Material supplied: Begin
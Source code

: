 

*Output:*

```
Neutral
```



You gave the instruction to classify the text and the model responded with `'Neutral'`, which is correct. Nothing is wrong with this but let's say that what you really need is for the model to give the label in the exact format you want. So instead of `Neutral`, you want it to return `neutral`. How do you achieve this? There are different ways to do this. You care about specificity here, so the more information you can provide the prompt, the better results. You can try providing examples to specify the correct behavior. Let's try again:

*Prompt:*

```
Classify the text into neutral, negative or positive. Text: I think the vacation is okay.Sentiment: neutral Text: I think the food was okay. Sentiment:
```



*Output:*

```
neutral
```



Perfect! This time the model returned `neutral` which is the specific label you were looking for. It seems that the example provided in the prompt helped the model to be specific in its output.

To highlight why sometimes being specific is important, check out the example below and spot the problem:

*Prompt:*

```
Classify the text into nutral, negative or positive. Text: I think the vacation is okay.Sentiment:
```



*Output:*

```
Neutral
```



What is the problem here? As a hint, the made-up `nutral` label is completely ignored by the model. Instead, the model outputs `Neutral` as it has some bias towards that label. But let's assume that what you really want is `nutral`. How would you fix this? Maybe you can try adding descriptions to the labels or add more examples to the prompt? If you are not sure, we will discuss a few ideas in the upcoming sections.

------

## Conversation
Material supplied: End
Material supplied: Begin
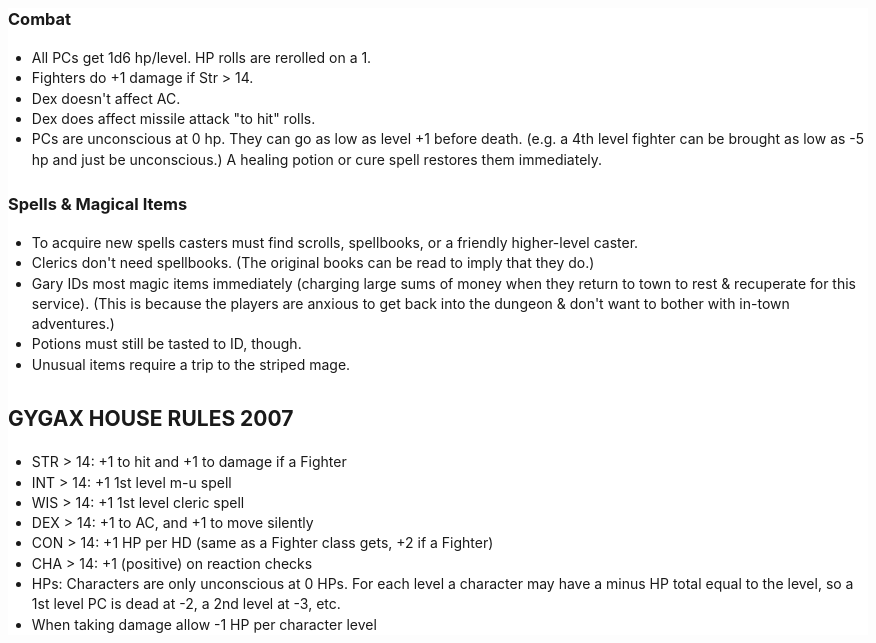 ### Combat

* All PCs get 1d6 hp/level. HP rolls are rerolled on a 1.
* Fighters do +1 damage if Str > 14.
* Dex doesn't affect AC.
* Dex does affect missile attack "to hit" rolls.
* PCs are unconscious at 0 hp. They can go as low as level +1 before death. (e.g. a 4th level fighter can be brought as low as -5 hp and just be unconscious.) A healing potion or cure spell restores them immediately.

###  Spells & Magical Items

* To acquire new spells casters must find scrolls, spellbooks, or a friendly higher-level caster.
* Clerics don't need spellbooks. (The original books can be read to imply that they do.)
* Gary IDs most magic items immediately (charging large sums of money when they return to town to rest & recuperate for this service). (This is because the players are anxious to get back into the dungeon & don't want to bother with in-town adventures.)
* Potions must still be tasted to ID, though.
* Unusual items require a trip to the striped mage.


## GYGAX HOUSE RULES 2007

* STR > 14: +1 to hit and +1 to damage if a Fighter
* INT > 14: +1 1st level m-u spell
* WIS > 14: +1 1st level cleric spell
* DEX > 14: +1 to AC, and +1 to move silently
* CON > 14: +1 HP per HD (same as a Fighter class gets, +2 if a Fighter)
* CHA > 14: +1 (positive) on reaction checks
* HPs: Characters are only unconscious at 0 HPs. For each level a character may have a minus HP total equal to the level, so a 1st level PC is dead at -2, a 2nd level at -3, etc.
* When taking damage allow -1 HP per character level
Material supplied: End
What the exercise asks: Transcribe the records above from the line holding "on reaction checks" down to the line holding "at -3, etc.", inclusive, without adding anything.

Your solution:
* CHA > 14: +1 (positive) on reaction checks
* HPs: Characters are only unconscious at 0 HPs. For each level a character may have a minus HP total equal to the level, so a 1st level PC is dead at -2, a 2nd level at -3, etc.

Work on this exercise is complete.